The answer must be a single number: how many lines in the records below contain the word "Name".

Top of DATA EXCERPTS

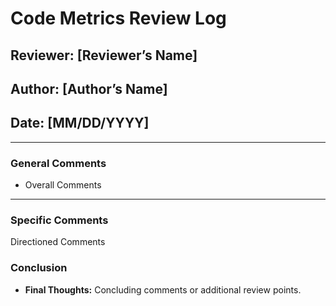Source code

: # Code Metrics Review Log

## Reviewer: [Reviewer’s Name]
## Author: [Author’s Name]
## Date: [MM/DD/YYYY]

---

### General Comments
- Overall Comments

---

### Specific Comments
Directioned Comments

### Conclusion
- **Final Thoughts:** Concluding comments or additional review points.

Bottom of DATA EXCERPTS

#### EXERCISE RESULT
2